TO DO
Your task is to repeat the entries exactly from their first line through the line with "sobre si correspondía", and to stop there.
++++ TASK INPUTS
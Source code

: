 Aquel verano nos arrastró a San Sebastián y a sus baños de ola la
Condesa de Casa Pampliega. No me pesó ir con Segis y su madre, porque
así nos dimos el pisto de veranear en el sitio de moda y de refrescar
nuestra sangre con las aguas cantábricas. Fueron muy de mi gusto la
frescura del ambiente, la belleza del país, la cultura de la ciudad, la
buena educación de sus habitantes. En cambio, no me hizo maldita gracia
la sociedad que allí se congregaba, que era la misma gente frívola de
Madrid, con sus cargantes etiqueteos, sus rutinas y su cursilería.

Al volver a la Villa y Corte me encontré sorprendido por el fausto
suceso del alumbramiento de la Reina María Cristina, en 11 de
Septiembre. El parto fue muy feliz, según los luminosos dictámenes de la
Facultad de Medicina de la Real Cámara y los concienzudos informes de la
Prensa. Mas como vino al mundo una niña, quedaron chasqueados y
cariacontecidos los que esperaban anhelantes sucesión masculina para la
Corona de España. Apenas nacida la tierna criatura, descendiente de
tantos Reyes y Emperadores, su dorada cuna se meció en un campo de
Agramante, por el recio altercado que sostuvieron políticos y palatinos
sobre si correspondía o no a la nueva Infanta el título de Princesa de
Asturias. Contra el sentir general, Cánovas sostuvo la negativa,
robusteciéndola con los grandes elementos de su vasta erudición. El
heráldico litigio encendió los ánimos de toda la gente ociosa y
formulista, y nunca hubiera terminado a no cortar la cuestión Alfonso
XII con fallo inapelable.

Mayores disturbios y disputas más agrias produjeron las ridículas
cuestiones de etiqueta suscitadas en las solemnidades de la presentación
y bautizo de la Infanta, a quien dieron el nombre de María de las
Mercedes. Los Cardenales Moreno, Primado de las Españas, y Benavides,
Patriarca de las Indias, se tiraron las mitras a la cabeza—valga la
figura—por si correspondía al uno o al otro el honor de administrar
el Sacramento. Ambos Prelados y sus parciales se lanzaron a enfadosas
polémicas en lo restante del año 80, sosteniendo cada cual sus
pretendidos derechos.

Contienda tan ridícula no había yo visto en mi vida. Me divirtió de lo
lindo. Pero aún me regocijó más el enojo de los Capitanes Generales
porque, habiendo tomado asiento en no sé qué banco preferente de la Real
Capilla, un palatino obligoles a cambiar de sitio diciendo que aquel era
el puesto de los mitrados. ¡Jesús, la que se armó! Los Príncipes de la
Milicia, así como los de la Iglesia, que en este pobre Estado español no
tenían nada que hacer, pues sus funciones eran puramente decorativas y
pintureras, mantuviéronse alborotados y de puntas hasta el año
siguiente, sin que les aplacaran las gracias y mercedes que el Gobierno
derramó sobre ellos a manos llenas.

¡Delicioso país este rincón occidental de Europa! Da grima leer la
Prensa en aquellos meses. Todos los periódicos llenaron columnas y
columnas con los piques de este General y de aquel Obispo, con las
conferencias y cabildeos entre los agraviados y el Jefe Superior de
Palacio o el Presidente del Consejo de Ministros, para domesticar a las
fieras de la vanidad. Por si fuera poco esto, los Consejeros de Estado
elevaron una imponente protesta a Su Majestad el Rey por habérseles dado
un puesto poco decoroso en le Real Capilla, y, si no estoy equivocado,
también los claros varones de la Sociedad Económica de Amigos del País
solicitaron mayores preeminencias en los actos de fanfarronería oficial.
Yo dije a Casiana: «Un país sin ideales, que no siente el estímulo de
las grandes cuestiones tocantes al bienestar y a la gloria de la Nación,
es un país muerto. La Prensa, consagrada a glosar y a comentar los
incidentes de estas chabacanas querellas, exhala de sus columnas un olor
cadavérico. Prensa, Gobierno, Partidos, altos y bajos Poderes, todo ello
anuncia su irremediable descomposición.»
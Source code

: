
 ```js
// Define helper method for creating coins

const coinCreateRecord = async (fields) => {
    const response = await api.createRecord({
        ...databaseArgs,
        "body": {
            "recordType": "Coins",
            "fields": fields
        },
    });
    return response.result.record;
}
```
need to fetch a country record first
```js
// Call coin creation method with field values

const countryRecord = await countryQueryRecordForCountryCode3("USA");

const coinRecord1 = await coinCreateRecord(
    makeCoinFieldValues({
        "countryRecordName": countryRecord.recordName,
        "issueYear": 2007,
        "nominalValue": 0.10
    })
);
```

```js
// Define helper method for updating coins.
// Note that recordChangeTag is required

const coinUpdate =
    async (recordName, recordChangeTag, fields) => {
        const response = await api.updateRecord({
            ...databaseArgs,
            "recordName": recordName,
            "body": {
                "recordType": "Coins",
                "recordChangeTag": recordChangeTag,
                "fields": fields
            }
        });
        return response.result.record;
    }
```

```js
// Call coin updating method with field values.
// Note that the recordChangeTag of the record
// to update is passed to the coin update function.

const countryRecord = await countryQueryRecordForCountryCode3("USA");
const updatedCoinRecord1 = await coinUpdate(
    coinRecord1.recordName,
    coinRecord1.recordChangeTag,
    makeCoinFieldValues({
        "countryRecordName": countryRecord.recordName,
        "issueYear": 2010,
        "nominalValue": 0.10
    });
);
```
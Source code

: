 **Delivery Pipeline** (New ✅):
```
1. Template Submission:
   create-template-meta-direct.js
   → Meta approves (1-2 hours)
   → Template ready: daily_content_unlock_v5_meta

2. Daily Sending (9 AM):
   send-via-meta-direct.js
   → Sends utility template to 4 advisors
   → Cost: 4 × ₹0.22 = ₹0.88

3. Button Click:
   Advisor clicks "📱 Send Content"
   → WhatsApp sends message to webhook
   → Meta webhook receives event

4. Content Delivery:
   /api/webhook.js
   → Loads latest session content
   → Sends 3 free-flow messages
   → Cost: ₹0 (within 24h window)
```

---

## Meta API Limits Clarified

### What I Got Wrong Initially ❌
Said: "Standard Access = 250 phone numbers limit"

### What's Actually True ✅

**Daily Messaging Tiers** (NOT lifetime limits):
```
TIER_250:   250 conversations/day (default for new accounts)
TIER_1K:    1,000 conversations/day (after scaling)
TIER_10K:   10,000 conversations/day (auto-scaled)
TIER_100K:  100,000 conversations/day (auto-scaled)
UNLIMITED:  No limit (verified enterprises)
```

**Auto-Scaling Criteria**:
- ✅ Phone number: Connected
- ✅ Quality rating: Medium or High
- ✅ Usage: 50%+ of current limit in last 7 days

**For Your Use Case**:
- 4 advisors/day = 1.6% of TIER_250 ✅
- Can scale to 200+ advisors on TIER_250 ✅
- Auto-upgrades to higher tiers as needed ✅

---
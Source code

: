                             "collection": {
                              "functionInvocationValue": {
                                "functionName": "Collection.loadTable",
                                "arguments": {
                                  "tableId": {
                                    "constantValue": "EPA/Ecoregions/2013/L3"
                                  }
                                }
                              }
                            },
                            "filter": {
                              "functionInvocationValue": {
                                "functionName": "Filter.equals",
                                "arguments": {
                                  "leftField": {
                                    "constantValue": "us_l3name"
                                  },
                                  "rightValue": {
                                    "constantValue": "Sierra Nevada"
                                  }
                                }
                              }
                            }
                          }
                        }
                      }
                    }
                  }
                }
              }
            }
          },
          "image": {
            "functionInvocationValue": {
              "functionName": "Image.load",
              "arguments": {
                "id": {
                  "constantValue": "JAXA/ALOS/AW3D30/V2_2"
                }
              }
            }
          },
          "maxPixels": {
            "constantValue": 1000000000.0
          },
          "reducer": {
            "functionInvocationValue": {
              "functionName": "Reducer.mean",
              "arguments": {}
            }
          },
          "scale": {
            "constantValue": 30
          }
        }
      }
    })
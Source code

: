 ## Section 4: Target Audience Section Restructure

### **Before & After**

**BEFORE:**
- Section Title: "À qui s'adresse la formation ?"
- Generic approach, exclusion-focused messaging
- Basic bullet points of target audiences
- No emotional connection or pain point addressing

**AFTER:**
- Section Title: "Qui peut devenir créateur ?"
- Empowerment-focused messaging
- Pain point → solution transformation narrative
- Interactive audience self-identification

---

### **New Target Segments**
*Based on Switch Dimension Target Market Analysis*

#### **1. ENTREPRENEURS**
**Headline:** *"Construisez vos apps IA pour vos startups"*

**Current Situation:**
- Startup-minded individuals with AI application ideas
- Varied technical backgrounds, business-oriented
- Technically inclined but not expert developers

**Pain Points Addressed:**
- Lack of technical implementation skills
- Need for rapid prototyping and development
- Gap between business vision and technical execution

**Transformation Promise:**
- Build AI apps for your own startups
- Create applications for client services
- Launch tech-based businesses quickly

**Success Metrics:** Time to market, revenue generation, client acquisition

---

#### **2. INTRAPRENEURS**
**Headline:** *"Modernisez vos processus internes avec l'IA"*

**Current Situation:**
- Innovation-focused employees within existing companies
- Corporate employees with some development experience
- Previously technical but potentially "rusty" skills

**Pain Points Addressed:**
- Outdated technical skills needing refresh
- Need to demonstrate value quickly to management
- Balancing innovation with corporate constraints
++++++++
EXERCISE RESPONSE
Source code

: Aquel verano nos arrastró a San Sebastián y a sus baños de ola la
Condesa de Casa Pampliega. No me pesó ir con Segis y su madre, porque
así nos dimos el pisto de veranear en el sitio de moda y de refrescar
nuestra sangre con las aguas cantábricas. Fueron muy de mi gusto la
frescura del ambiente, la belleza del país, la cultura de la ciudad, la
buena educación de sus habitantes. En cambio, no me hizo maldita gracia
la sociedad que allí se congregaba, que era la misma gente frívola de
Madrid, con sus cargantes etiqueteos, sus rutinas y su cursilería.

Al volver a la Villa y Corte me encontré sorprendido por el fausto
suceso del alumbramiento de la Reina María Cristina, en 11 de
Septiembre. El parto fue muy feliz, según los luminosos dictámenes de la
Facultad de Medicina de la Real Cámara y los concienzudos informes de la
Prensa. Mas como vino al mundo una niña, quedaron chasqueados y
cariacontecidos los que esperaban anhelantes sucesión masculina para la
Corona de España. Apenas nacida la tierna criatura, descendiente de
tantos Reyes y Emperadores, su dorada cuna se meció en un campo de
Agramante, por el recio altercado que sostuvieron políticos y palatinos
sobre si correspondía o no a la nueva Infanta el título de Princesa de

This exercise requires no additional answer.